The US State Department has warned China this would imperil Hong Kong’s special status under US laws and US senators are seeking sanctions on China for impinging on Hong Kong’s independence.

Details of China’s move to amend Hong Kong’s security will be disclosed at the National People’s Congress, which has the introduction of security laws for Hong Kong on its agenda.

China opened the NPC, its annual parliamentary gathering, on Friday. Premier Li Keqiang told delegates there was a need to strengthen Hong Kong’s national security laws. In his speech, Li also abandoned setting any GDP target for economic growth for 2020 on account of the great economic uncertainty.

Louis Kuijs of Oxford Economics said: “The absence of a GDP growth target for this year confirms that, as we expected, policymakers accept that, after the plunge in Q1, economic growth will be low for 2020 as a whole even with a significant sequential recovery in Q2-Q4.”

“The low growth ambitions for this year reflect the fact that a big stimulus package remains unpopular in Beijing amid concerns about excessive leverage and financial instability. Nonetheless, the sizeable overall fiscal deficit target indicates significant policy support for the domestic recovery that we expect to continue despite the challenging external background.
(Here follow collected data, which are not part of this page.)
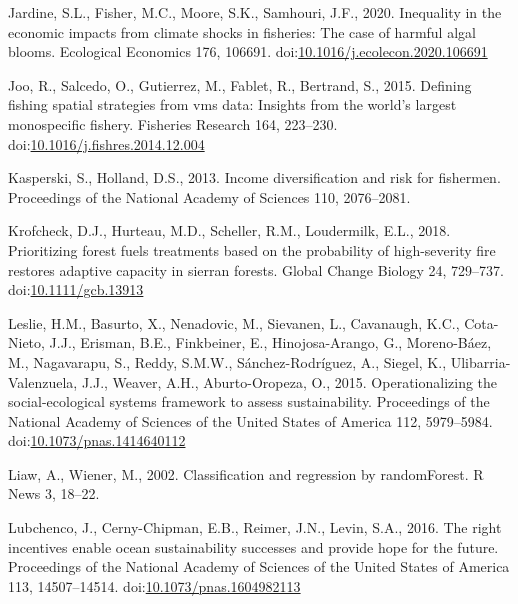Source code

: \documentclass[]{elsarticle} %
\begin{document}
\leavevmode\hypertarget{ref-Jardine2020}{}%
Jardine, S.L., Fisher, M.C., Moore, S.K., Samhouri, J.F., 2020.
Inequality in the economic impacts from climate shocks in fisheries: The
case of harmful algal blooms. Ecological Economics 176, 106691.
doi:\href{https://doi.org/10.1016/j.ecolecon.2020.106691}{10.1016/j.ecolecon.2020.106691}

\leavevmode\hypertarget{ref-Joo2015}{}%
Joo, R., Salcedo, O., Gutierrez, M., Fablet, R., Bertrand, S., 2015.
Defining fishing spatial strategies from vms data: Insights from the
world's largest monospecific fishery. Fisheries Research 164, 223--230.
doi:\href{https://doi.org/10.1016/j.fishres.2014.12.004}{10.1016/j.fishres.2014.12.004}

\leavevmode\hypertarget{ref-Kasperski2013}{}%
Kasperski, S., Holland, D.S., 2013. Income diversification and risk for
fishermen. Proceedings of the National Academy of Sciences 110,
2076--2081.

\leavevmode\hypertarget{ref-Krofcheck2018}{}%
Krofcheck, D.J., Hurteau, M.D., Scheller, R.M., Loudermilk, E.L., 2018.
Prioritizing forest fuels treatments based on the probability of
high-severity fire restores adaptive capacity in sierran forests. Global
Change Biology 24, 729--737.
doi:\href{https://doi.org/10.1111/gcb.13913}{10.1111/gcb.13913}

\leavevmode\hypertarget{ref-Leslie2015}{}%
Leslie, H.M., Basurto, X., Nenadovic, M., Sievanen, L., Cavanaugh, K.C.,
Cota-Nieto, J.J., Erisman, B.E., Finkbeiner, E., Hinojosa-Arango, G.,
Moreno-Báez, M., Nagavarapu, S., Reddy, S.M.W., Sánchez-Rodríguez, A.,
Siegel, K., Ulibarria-Valenzuela, J.J., Weaver, A.H., Aburto-Oropeza,
O., 2015. Operationalizing the social-ecological systems framework to
assess sustainability. Proceedings of the National Academy of Sciences
of the United States of America 112, 5979--5984.
doi:\href{https://doi.org/10.1073/pnas.1414640112}{10.1073/pnas.1414640112}

\leavevmode\hypertarget{ref-Wiener2003}{}%
Liaw, A., Wiener, M., 2002. Classification and regression by
randomForest. R News 3, 18--22.

\leavevmode\hypertarget{ref-Lubchenco2016}{}%
Lubchenco, J., Cerny-Chipman, E.B., Reimer, J.N., Levin, S.A., 2016. The
right incentives enable ocean sustainability successes and provide hope
for the future. Proceedings of the National Academy of Sciences of the
United States of America 113, 14507--14514.
doi:\href{https://doi.org/10.1073/pnas.1604982113}{10.1073/pnas.1604982113}
\end{document}
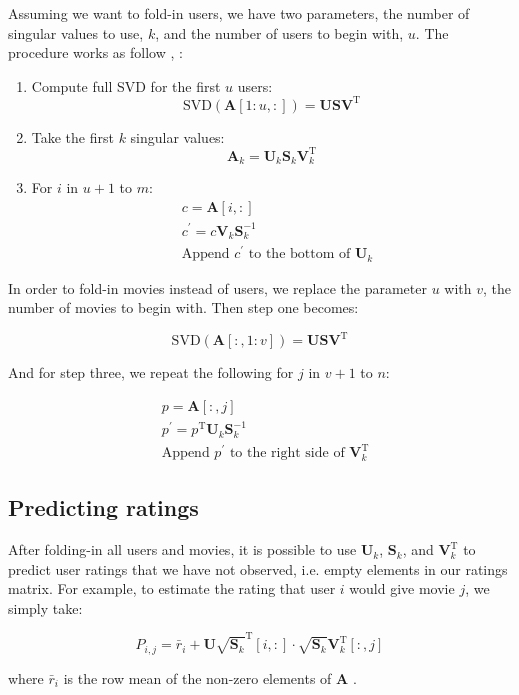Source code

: \documentclass{article} %
\newcommand{\A}{\mathbf{A}}
\newcommand{\T}{\textrm{T}}
\begin{document}
Assuming we want to fold-in users, we have two parameters, the number of singular values to use, $k$, and the number of users to begin with, $u$. 
The procedure works as follow \cite{slides}, :

\begin{enumerate}
\item Compute full SVD for the first $u$ users:
$$\textrm{SVD}(\A[1:u,:]) = \mathbf{U}\mathbf{S}\mathbf{V}^{\T}$$
\item Take the first $k$ singular values:
$$\A_k= \mathbf{U}_k\mathbf{S}_k\mathbf{V}_k^{\T}$$
\item For $i$ in $u+1$ to $m$:
\begin{align*}
&c = \A[i,:]\\
&c^{\prime} = c \mathbf{V}_k \mathbf{S}_k^{-1}\\
&\textrm{Append $c^{\prime}$ to the bottom of $\mathbf{U}_k$}
\end{align*}
\end{enumerate}

In order to fold-in movies instead of users, we replace the parameter $u$ with $v$, the number of movies to begin with. Then step one becomes:

$$\textrm{SVD}(\A[:,1:v]) = \mathbf{U}\mathbf{S}\mathbf{V}^{\T}$$

And for step three, we repeat the following for $j$ in $v+1$ to $n$:

\begin{align*}
&p = \A[:,j]\\
&p^{\prime} = p^{\T}\mathbf{U}_k\mathbf{S}_k^{-1}\\
&\textrm{Append $p^{\prime}$ to the right side of $\mathbf{V}_k^{\T}$}
\end{align*}

\subsection{Predicting ratings}

After folding-in all users and movies, it is possible to use $\mathbf{U}_k$, $\mathbf{S}_k$, and $\mathbf{V}_k^{\T}$ to predict user ratings that we have not observed, i.e. empty elements in our ratings matrix.
For example, to estimate the rating that user $i$ would give movie $j$, we simply take:

$$P_{i,j} = \bar{r}_i + \mathbf{U}\sqrt{\mathbf{S}_k}^{\T}[i,:]
\cdot \sqrt{\mathbf{S}_k}\mathbf{V}_k^{\T}[:,j]$$

where $\bar{r}_i$ is the row mean of the non-zero elements of $\A$  \cite{sarwar2002}.
\end{document}
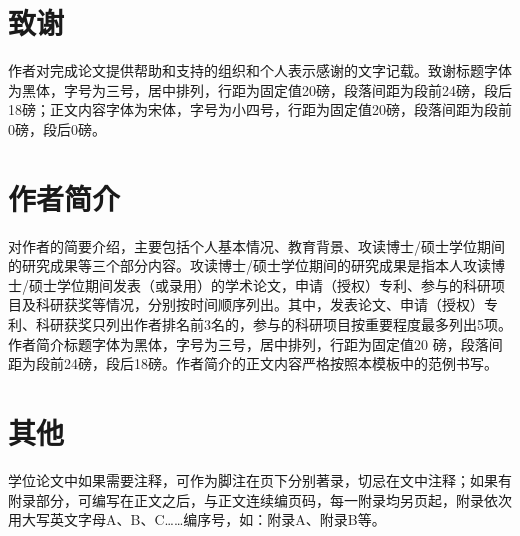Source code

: \section{致谢}

作者对完成论文提供帮助和支持的组织和个人表示感谢的文字记载。致谢标题字体为黑体，字号为三号，居中排列，行距为固定值20磅，段落间距为段前24磅，段后18磅；正文内容字体为宋体，字号为小四号，行距为固定值20磅，段落间距为段前0磅，段后0磅。

\section{作者简介}

对作者的简要介绍，主要包括个人基本情况、教育背景、攻读博士/硕士学位期间的研究成果等三个部分内容。攻读博士/硕士学位期间的研究成果是指本人攻读博士/硕士学位期间发表（或录用）的学术论文，申请（授权）专利、参与的科研项目及科研获奖等情况，分别按时间顺序列出。其中，发表论文、申请（授权）专利、科研获奖只列出作者排名前3名的，参与的科研项目按重要程度最多列出5项。作者简介标题字体为黑体，字号为三号，居中排列，行距为固定值20 磅，段落间距为段前24磅，段后18磅。作者简介的正文内容严格按照本模板中的范例书写。

\section{其他}

学位论文中如果需要注释，可作为脚注在页下分别著录，切忌在文中注释；如果有附录部分，可编写在正文之后，与正文连续编页码，每一附录均另页起，附录依次用大写英文字母A、B、C……编序号，如：附录A、附录B等。
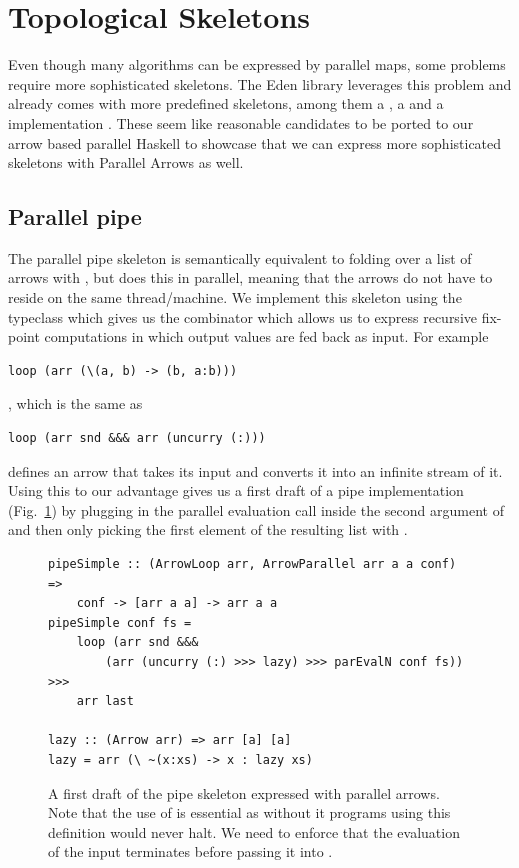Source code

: \FloatBarrier
\section{Topological Skeletons}
\label{sec:topology-skeletons}
Even though many algorithms can be expressed by parallel maps, some problems require more sophisticated skeletons. The Eden library leverages this problem and already comes with more predefined skeletons, among them a , a  and a  implementation \cite{Loogen2012, eden_skel_topology}. These seem like reasonable candidates to be ported to our arrow based parallel Haskell to showcase that we can express more sophisticated skeletons with Parallel Arrows as well.

\subsection{Parallel pipe}

The parallel pipe skeleton is semantically equivalent to folding over a list \inlinecode{[arr a a]} of arrows with \inlinecode{>>>}, but does this in parallel, meaning that the arrows do not have to reside on the same thread/machine. We implement this skeleton using the  typeclass which gives us the  combinator which allows us to express recursive fix-point computations in which output values are fed back as input. For example %
\begin{lstlisting}[frame=htrbl]
loop (arr (\(a, b) -> (b, a:b)))
\end{lstlisting}
, which is the same as
\begin{lstlisting}[frame=htrbl]
loop (arr snd &&& arr (uncurry (:)))
\end{lstlisting}
defines an arrow that takes its input  and converts it into an infinite stream \inlinecode{[a]} of it. Using this to our advantage gives us a first draft of a pipe implementation (Fig.~\ref{fig:pipeSimple}) by plugging in the parallel evaluation call  inside the second argument of \inlinecode{(\&\&\&)} and then only picking the first element of the resulting list with .
\begin{figure}[h]
\begin{lstlisting}[frame=htrbl]
pipeSimple :: (ArrowLoop arr, ArrowParallel arr a a conf) =>
	conf -> [arr a a] -> arr a a
pipeSimple conf fs =
	loop (arr snd &&&
		(arr (uncurry (:) >>> lazy) >>> parEvalN conf fs)) >>>
	arr last

lazy :: (Arrow arr) => arr [a] [a]
lazy = arr (\ ~(x:xs) -> x : lazy xs)
\end{lstlisting}
\caption{A first draft of the pipe skeleton expressed with parallel arrows. Note that the use of  is essential as without it programs using this definition would never halt. We need to enforce that the evaluation of the input \inlinecode{[a]} terminates before passing it into .}
\label{fig:pipeSimple}
\end{figure}

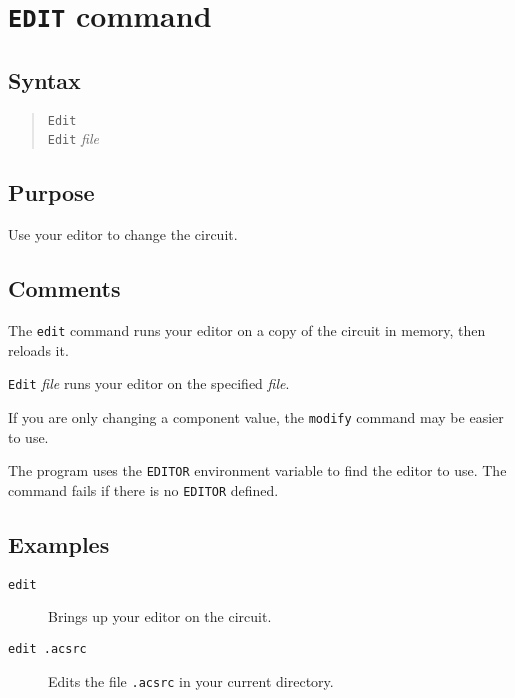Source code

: \section{{\tt EDIT} command}
\subsection{Syntax}
\begin{verse}
{\tt Edit} \\
{\tt Edit} {\it file}
\end{verse}
\subsection{Purpose}

Use your editor to change the circuit.
\subsection{Comments}

The {\tt edit} command runs your editor on a copy of the circuit in memory, 
then reloads it.

{\tt Edit} {\it file} runs your editor on the specified {\it file}.

If you are only changing a component value, the {\tt modify} command may be
easier to use.

The program uses the {\tt EDITOR} environment variable to find the editor
to use.  The command fails if there is no {\tt EDITOR} defined.
\subsection{Examples}

\begin{description}

\item[{\tt edit}] Brings up your editor on the circuit.

\item[{\tt edit .acsrc}] Edits the file {\tt .acsrc} in your current directory.

\end{description}
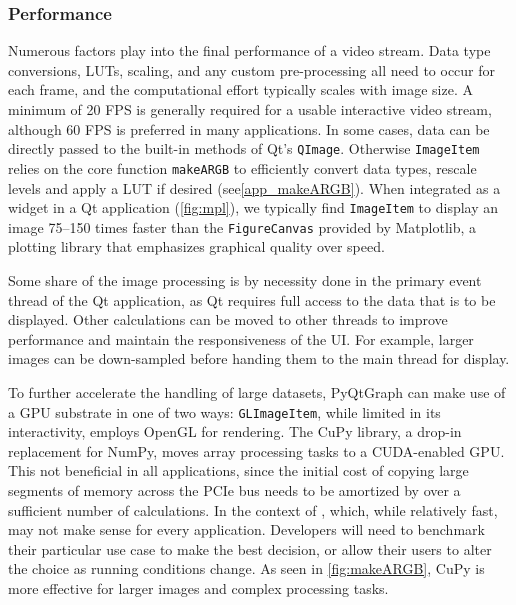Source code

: \documentclass[journal]{vgtc}                %
\begin{document}
\subsubsection{Performance}

Numerous factors play into the final performance of a video stream. Data type conversions, LUTs, scaling, and any custom pre-processing all need to occur for each frame, and the computational effort typically scales with image size. A minimum of 20 FPS is generally required for a usable interactive video stream, although 60 FPS is preferred in many applications. \color{DarkOrchid} In some cases, data can be directly passed to the built-in methods of Qt's \texttt{QImage}. Otherwise \texttt{ImageItem} relies on the core function \texttt{makeARGB} to efficiently convert data types, rescale levels and apply a LUT if desired (see\autoref{app_makeARGB}). When integrated as a widget in a Qt application (\autoref{fig:mpl}), we typically find \texttt{ImageItem} to display an image 75--150 times faster than the \texttt{FigureCanvas} provided by Matplotlib, a plotting library that emphasizes graphical quality over speed.

Some share of the image processing is by necessity done in the primary event thread of the Qt application, as Qt requires full access to the data that is to be displayed. Other calculations can be moved to other threads to improve performance and maintain the responsiveness of the UI. For example, larger images can be down-sampled before handing them to the main thread for display.

\label{sec:cuda}
To further accelerate the handling of large datasets, PyQtGraph can make use of a GPU substrate in one of two ways: \texttt{GLImageItem}, while limited in its interactivity, employs OpenGL for rendering. The CuPy library, a drop-in replacement for NumPy, moves array processing tasks to a CUDA-enabled GPU. This not beneficial in all applications, since the initial cost of copying large segments of memory across the PCIe bus needs to be amortized by over a sufficient number of calculations. In the context of   , which, while relatively fast, may not make sense for every application. Developers will need to benchmark their particular use case to make the best decision, or allow their users to alter the choice as running conditions change. As seen in \autoref{fig:makeARGB}, CuPy is more effective for larger images and complex processing tasks.
\end{document}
We expect year-on-year GDP growth to average 4% in H2.”

Hang Seng down 4%

Hong Kong led the region lower with the benchmark Hang Seng index tumbling 4%. Australia’s S&P ASX 200 index is down 0.4% and the Korean bellwether Kospi is off 1.12%.

Japan’s Nikkei 225 index was also down 0.44% after the Bank of Japan launched a new lending facility to support bank lending to small businesses, after leaving benchmark rates unchanged, as expected.

Marcel Thieliant, Senior Japan Economist at Capital Economics, said he expected the BOJ to keep both its policy rate as well as its target for 10-year government bonds unchanged for the foreseeable future, as it has indicated cutting policy rates could squeeze bank profitability at a time when banks have to grapple with rising loan losses.

“Together with the Bank’s additional 15 trillion yen in corporate bonds and commercial paper purchases, the lending facility announced today lifts the total support for corporate funding from the central bank to a sizeable 70 trillion yen, equivalent to 12% of the debt of non-financial firms. That amount is well above the support provided during the global financial crisis and the Great East Japan Earthquake and we suspect it will be sufficient to prevent widespread bankruptcies,” he said.

Overnight, Wall Street ended on a weak note with the S&P 500 falling 0.78%, Dow Jones Industrial Average slipping 0.41% and the Nasdaq Composite declining 0.97%.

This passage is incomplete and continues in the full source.